What you are asked to do: Below is a listing; repeat exactly the lines from the one containing "Stacoviak:** Congratulations on" to the one containing "A ref is the abstraction of a branch or tag.", both included.

=======

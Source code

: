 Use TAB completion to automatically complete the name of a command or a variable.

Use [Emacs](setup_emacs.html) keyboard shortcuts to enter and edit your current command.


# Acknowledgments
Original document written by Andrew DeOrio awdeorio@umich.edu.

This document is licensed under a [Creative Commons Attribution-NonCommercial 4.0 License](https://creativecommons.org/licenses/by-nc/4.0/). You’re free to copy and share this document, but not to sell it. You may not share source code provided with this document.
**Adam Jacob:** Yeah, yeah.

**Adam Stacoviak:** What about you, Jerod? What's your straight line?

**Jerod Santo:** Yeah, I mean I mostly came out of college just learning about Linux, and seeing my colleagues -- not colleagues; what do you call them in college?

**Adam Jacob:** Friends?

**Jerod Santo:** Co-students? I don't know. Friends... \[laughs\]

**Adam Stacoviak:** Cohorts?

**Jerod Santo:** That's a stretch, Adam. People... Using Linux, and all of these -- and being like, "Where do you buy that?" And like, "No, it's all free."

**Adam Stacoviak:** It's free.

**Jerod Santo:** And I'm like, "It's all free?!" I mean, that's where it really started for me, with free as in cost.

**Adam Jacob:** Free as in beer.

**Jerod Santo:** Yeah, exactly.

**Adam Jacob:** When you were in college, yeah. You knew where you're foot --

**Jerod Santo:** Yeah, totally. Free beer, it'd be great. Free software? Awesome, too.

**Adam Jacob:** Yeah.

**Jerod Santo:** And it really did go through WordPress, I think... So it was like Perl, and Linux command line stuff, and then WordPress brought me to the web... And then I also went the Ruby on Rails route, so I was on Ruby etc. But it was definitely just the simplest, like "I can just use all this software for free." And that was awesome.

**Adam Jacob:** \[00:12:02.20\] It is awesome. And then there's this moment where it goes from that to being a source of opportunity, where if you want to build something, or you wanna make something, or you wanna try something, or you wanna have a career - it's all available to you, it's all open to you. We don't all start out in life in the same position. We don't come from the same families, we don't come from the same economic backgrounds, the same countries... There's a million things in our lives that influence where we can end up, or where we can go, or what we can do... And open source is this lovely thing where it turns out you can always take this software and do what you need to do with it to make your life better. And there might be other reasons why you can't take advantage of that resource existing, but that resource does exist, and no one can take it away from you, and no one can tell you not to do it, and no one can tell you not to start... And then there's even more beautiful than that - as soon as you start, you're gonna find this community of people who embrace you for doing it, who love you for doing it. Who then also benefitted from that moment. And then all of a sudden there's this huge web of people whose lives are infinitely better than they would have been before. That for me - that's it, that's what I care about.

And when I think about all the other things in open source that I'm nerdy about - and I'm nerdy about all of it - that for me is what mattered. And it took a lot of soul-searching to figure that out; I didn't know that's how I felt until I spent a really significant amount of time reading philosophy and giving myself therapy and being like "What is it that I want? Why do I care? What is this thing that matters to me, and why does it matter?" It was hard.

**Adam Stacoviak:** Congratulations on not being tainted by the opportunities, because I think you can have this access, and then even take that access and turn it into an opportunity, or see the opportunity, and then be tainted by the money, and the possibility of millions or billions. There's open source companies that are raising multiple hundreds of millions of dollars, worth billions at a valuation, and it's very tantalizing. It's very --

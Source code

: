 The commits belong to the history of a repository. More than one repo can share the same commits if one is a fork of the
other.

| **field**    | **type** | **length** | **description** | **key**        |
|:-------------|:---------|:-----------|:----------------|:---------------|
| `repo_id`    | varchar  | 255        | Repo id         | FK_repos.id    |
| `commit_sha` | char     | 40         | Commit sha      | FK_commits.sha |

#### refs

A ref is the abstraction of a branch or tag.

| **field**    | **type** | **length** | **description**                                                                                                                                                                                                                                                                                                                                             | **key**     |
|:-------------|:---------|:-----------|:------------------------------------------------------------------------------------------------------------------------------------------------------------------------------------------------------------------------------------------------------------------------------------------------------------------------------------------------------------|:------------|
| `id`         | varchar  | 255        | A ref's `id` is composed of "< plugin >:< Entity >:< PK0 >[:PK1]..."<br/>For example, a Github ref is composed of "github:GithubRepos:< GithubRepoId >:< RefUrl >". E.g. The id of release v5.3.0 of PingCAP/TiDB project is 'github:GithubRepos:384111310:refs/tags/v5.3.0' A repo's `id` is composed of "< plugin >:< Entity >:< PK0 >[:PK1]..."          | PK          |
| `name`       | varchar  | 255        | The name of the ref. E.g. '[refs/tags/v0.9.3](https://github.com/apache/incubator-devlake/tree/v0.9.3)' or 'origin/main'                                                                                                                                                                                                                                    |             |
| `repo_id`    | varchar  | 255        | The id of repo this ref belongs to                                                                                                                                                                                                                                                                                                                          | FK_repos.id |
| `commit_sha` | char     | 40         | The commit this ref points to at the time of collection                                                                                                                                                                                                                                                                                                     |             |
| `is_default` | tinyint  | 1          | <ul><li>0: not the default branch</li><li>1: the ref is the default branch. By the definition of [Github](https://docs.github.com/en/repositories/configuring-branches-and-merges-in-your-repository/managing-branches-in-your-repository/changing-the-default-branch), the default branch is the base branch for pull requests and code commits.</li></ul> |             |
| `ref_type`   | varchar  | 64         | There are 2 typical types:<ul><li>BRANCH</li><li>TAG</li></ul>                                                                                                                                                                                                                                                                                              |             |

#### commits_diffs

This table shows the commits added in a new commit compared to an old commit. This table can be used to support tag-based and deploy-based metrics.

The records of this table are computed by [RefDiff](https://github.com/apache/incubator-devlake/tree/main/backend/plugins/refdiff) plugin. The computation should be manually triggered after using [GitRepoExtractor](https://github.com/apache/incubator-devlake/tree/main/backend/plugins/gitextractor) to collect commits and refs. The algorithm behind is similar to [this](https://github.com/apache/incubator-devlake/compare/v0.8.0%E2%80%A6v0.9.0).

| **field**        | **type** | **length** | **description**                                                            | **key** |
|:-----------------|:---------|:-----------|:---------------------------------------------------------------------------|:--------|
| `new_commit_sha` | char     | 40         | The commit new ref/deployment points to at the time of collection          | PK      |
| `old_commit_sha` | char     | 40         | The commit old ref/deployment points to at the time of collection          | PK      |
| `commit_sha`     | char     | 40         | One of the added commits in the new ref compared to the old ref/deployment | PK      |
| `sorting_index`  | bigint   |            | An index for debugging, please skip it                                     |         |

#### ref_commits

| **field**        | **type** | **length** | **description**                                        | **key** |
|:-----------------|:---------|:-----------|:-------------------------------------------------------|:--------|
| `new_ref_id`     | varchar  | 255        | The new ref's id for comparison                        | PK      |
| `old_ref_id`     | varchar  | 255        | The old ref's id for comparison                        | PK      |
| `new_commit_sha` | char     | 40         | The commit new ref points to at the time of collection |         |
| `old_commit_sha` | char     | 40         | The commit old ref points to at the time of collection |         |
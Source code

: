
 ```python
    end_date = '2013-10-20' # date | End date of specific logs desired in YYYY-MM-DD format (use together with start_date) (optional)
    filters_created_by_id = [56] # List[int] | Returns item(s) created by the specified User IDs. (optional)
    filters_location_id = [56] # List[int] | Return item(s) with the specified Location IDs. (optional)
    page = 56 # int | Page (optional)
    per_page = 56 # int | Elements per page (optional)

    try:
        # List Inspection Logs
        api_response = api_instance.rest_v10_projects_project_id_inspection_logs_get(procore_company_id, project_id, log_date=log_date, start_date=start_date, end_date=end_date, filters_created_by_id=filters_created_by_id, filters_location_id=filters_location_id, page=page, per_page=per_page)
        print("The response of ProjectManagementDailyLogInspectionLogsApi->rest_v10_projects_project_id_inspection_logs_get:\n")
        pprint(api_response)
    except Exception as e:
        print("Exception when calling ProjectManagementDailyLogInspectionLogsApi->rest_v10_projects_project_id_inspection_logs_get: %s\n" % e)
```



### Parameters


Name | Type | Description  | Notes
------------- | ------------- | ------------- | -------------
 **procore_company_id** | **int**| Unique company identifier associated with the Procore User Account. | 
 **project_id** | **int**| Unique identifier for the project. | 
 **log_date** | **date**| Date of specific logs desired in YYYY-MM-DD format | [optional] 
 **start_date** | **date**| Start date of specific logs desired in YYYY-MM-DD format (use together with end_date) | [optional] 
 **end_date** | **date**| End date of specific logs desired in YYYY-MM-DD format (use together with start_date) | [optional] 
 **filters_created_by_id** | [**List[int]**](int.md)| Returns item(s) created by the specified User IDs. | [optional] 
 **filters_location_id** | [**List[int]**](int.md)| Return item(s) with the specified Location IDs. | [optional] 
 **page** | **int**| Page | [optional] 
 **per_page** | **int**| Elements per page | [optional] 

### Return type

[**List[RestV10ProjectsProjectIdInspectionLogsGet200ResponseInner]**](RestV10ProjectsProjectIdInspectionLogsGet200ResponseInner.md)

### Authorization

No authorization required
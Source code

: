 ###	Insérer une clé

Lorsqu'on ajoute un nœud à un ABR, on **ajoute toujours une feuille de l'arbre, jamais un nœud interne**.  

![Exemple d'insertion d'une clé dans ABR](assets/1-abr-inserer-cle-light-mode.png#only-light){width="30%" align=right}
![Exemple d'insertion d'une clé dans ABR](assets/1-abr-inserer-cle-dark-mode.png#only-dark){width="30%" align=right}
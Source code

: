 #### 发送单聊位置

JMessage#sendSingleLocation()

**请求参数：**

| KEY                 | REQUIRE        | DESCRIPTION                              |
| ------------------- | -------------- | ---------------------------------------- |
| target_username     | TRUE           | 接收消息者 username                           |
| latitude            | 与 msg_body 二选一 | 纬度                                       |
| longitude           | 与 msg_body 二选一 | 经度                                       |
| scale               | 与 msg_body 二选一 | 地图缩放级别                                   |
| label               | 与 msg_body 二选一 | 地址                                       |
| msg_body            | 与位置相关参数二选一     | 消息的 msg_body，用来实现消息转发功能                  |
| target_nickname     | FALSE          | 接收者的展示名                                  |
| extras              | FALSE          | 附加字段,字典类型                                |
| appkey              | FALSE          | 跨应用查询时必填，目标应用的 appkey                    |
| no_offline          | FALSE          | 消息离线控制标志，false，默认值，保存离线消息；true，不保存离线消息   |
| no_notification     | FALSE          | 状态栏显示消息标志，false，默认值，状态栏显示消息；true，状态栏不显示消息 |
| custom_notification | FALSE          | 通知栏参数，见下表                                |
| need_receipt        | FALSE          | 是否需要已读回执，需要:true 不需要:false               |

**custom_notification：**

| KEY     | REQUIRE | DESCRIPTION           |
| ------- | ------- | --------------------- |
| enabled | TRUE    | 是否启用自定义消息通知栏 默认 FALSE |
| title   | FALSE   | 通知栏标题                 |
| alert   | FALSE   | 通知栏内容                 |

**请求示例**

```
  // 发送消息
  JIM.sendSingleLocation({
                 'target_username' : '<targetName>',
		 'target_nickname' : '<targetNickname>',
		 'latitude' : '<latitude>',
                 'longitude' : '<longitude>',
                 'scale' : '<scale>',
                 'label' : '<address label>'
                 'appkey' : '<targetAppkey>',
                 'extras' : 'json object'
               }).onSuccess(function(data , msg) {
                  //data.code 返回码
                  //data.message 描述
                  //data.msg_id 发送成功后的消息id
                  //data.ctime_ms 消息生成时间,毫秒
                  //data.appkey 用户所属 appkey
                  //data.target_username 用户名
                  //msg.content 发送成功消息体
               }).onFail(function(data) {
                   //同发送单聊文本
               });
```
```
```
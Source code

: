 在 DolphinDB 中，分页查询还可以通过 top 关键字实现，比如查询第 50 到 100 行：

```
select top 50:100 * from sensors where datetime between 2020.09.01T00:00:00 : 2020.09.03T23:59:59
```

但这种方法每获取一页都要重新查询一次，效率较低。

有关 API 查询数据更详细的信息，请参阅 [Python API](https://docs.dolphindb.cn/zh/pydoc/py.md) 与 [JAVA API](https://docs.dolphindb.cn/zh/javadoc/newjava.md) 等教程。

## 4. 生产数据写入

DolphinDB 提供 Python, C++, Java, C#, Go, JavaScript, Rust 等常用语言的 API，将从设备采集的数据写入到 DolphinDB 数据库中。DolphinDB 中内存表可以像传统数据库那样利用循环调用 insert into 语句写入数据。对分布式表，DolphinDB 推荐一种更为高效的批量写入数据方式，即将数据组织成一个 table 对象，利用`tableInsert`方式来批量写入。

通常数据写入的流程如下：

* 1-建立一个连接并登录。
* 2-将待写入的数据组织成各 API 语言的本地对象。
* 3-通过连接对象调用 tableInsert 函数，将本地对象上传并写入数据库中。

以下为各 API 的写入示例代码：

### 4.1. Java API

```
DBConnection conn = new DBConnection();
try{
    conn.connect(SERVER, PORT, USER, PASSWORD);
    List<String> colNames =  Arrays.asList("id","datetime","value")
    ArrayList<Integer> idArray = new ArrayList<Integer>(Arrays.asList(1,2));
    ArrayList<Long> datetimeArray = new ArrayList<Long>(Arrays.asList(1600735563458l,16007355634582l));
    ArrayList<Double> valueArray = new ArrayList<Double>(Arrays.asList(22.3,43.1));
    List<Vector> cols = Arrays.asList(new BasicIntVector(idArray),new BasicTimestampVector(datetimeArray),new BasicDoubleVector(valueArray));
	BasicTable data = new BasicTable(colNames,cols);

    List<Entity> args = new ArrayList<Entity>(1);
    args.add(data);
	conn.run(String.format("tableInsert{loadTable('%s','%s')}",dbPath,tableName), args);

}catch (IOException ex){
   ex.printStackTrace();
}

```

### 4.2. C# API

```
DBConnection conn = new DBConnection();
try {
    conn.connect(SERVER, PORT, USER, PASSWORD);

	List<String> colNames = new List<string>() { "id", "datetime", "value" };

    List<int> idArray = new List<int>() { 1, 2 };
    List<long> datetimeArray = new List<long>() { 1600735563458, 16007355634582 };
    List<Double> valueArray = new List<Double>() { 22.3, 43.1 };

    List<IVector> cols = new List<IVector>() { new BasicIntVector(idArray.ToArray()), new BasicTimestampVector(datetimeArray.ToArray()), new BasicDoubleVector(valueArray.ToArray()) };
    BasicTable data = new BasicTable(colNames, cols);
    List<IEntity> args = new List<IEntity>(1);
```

=======

Solution for this problem:
**Adam Stacoviak:** Congratulations on not being tainted by the opportunities, because I think you can have this access, and then even take that access and turn it into an opportunity, or see the opportunity, and then be tainted by the money, and the possibility of millions or billions. There's open source companies that are raising multiple hundreds of millions of dollars, worth billions at a valuation, and it's very tantalizing. It's very --

Source code

: The commits belong to the history of a repository. More than one repo can share the same commits if one is a fork of the
other.

| **field**    | **type** | **length** | **description** | **key**        |
|:-------------|:---------|:-----------|:----------------|:---------------|
| `repo_id`    | varchar  | 255        | Repo id         | FK_repos.id    |
| `commit_sha` | char     | 40         | Commit sha      | FK_commits.sha |

#### refs

A ref is the abstraction of a branch or tag.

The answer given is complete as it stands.